> Instructions to follow:
Copy out each line of the data below in which the string "https" appears.

::: Input data :::

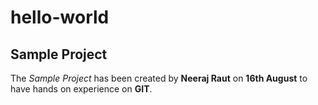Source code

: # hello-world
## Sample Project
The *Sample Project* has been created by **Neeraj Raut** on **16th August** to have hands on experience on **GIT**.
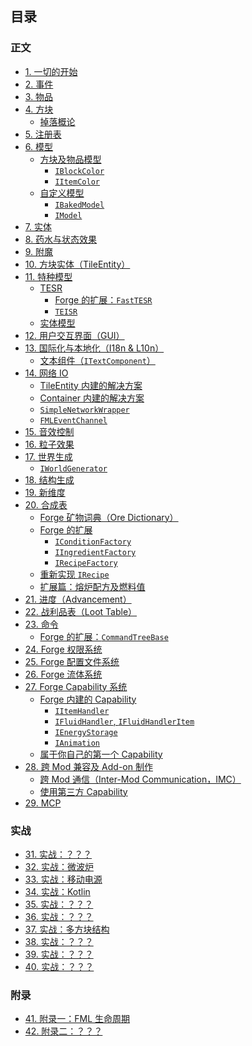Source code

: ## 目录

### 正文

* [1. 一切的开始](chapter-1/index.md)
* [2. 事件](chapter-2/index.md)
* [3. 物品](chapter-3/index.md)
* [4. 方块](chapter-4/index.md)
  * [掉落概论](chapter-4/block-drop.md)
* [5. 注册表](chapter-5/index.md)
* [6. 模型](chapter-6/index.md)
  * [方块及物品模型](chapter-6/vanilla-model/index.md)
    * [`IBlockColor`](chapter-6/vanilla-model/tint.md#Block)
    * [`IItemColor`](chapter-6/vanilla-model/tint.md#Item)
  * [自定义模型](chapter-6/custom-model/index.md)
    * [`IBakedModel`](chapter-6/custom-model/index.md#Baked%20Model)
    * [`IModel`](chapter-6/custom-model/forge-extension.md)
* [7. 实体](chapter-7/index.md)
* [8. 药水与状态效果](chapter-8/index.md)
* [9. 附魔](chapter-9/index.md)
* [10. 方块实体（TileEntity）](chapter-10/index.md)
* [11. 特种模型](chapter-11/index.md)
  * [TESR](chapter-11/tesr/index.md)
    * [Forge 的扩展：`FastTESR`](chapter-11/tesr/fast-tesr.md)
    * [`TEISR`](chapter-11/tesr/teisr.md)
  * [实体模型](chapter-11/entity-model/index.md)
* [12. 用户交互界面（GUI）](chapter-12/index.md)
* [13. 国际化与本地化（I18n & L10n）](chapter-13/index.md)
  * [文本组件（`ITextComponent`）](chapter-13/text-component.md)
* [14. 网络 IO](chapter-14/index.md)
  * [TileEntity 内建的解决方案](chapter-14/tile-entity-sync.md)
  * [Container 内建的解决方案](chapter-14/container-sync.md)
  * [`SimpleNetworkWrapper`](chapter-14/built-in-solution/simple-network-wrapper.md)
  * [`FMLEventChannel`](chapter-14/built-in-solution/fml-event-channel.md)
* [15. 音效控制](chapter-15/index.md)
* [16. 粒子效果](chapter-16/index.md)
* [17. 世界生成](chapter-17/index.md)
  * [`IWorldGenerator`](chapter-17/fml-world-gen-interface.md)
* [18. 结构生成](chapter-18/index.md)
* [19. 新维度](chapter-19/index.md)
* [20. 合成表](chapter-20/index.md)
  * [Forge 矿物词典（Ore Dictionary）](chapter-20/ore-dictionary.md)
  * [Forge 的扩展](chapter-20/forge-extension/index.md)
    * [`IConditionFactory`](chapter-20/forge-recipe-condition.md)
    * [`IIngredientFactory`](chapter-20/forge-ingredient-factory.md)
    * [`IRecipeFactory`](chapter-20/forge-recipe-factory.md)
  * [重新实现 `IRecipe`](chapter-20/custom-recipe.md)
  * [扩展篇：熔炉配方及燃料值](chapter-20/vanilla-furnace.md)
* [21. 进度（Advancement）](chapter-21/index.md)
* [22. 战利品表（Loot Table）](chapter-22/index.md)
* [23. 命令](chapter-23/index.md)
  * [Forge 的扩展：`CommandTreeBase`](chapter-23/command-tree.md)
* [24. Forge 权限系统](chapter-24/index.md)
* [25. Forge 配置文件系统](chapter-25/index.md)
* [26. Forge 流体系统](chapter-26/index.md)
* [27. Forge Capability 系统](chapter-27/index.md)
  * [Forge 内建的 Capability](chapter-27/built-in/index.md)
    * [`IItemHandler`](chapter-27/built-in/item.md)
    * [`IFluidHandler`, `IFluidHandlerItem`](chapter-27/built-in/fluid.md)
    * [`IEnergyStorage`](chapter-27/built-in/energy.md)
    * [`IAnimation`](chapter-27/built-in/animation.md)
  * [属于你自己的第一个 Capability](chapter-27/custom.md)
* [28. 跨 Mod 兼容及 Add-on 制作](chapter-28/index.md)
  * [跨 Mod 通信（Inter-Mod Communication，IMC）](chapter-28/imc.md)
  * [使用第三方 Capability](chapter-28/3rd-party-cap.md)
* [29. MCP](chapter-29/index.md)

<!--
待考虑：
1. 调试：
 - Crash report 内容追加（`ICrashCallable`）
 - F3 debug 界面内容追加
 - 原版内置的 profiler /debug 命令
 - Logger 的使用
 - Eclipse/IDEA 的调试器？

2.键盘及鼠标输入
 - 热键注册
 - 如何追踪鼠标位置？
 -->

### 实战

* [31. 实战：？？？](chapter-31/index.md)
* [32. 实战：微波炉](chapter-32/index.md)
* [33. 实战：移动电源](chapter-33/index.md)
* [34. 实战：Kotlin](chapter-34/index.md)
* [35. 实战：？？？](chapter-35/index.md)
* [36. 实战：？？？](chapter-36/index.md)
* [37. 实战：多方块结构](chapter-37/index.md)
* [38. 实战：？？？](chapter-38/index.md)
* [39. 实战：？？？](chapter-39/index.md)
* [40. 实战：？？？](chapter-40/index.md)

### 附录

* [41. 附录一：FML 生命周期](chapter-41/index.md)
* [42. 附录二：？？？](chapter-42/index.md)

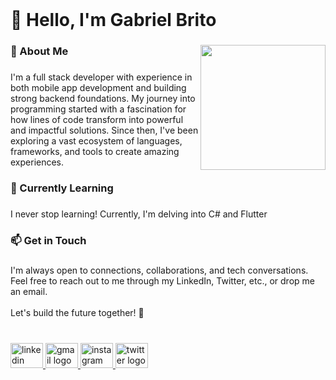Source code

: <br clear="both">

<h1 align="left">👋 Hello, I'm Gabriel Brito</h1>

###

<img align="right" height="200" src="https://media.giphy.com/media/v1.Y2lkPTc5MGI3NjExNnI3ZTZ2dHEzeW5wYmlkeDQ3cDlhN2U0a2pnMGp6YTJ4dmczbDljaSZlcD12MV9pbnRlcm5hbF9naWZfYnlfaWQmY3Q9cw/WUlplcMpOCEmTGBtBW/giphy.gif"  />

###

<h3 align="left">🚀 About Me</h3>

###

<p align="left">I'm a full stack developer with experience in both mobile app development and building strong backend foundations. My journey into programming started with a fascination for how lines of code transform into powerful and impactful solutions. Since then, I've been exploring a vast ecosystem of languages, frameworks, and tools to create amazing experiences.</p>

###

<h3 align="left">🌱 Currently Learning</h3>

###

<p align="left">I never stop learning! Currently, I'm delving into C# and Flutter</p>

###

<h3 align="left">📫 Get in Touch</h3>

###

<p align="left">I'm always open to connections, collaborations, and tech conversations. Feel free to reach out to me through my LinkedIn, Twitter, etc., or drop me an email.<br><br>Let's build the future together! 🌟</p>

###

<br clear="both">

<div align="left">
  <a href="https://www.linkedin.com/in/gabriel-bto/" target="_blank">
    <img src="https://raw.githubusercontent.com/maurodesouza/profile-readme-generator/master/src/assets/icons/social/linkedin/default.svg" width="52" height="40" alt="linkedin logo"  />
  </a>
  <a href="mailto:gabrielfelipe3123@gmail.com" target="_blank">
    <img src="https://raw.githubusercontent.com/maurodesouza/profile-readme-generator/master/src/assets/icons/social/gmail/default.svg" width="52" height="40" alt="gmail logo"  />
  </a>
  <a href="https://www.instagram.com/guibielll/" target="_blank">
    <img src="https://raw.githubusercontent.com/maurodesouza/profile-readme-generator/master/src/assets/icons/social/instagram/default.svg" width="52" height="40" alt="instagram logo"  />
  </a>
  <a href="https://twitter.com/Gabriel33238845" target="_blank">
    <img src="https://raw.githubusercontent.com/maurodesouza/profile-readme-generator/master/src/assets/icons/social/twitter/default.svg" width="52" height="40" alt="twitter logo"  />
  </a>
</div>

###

:::

> Your response:
<img align="right" height="200" src="https://media.giphy.com/media/v1.Y2lkPTc5MGI3NjExNnI3ZTZ2dHEzeW5wYmlkeDQ3cDlhN2U0a2pnMGp6YTJ4dmczbDljaSZlcD12MV9pbnRlcm5hbF9naWZfYnlfaWQmY3Q9cw/WUlplcMpOCEmTGBtBW/giphy.gif"  />
  <a href="https://www.linkedin.com/in/gabriel-bto/" target="_blank">
    <img src="https://raw.githubusercontent.com/maurodesouza/profile-readme-generator/master/src/assets/icons/social/linkedin/default.svg" width="52" height="40" alt="linkedin logo"  />
    <img src="https://raw.githubusercontent.com/maurodesouza/profile-readme-generator/master/src/assets/icons/social/gmail/default.svg" width="52" height="40" alt="gmail logo"  />
  <a href="https://www.instagram.com/guibielll/" target="_blank">
    <img src="https://raw.githubusercontent.com/maurodesouza/profile-readme-generator/master/src/assets/icons/social/instagram/default.svg" width="52" height="40" alt="instagram logo"  />
  <a href="https://twitter.com/Gabriel33238845" target="_blank">
    <img src="https://raw.githubusercontent.com/maurodesouza/profile-readme-generator/master/src/assets/icons/social/twitter/default.svg" width="52" height="40" alt="twitter logo"  />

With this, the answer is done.